I'm struggling tonight...I'm struggling with my running but still just threw down a kick ass circuit routine and had my heart rate up to 200 by rep 5. My totals go a little something like this:
300 jumping jacks
250 high knees
5 minutes total of wall sits
By my fifth wall sit my heart rate was up to 200 beats per minute!! That's like where you can barely count fast enough to even GET your heart rate. I am REALLY struggling at speed with my running. I have distance down...very slow but can get it. Throw me out there at a slow trot, like high 12 or low 13 minute miles and I can go forever as long as I'm fueled. I'm at a crossroads. I either feel like I just need to focus on longer distances and be ok with being a very slow runner, or I need to crack down and pick up my pace for shorter distances. I'm doing my sixth 5k this Sunday and I'm still not below a 10 minute per mile pace. I know some of you will tell me I'm being too hard on myself, and yes in a sense I am, but this is just something I want REALLY bad right now. I tend to be hard on myself, get frustrated and give up on things.

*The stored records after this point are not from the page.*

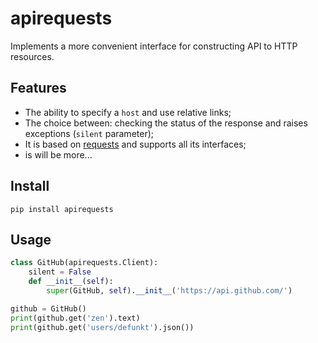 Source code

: apirequests
===========

Implements a more convenient interface for constructing API to HTTP resources.

Features
--------

- The ability to specify a `host` and use relative links;
- The choice between: checking the status of the response and raises exceptions (`silent` parameter);
- It is based on [requests](https://github.com/requests/requests) and supports all its interfaces;
- is will be more...

Install
-------
`pip install apirequests`

Usage
-----
```python
class GitHub(apirequests.Client):
    silent = False
    def __init__(self):
        super(GitHub, self).__init__('https://api.github.com/')

github = GitHub()
print(github.get('zen').text)
print(github.get('users/defunkt').json())
```
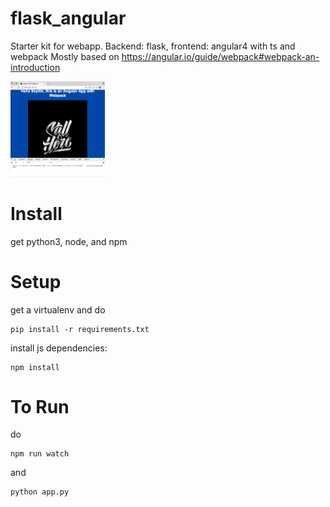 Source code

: # flask_angular
Starter kit for webapp. Backend: flask, frontend: angular4 with ts and webpack
Mostly based on https://angular.io/guide/webpack#webpack-an-introduction

<img src="screenshot.png" alt="screenshot" style="width:30%;height:30%">


# Install
get python3, node, and npm

# Setup
get a virtualenv and do 
```
pip install -r requirements.txt
```
install js dependencies:
```
npm install
```
# To Run
do 
```
npm run watch
```
and 
```
python app.py
```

I'm a perfectionist, I'm type A, I'm all about not being good, but being TOO good. If I'm not smarter than, faster than, better than, then I'm just not good enough. I know, I know....but these are my really deep down, heart and soul feelings I'm wearing on my sleeve for all of you right now. I know I have come a loooooong way over the past year, but I'm constantly comparing myself to others. Everyone I seek for motivation and inspiration are all secretly my competitors. I really need to start taking my own advice and not compare myself to anyone else but MYSELF. I think anyone in the real world of sports has a reallly hard time doing that though. What is a sport, it's a game, every game has a winner, and of course everyone wants to be a winner. Am I right?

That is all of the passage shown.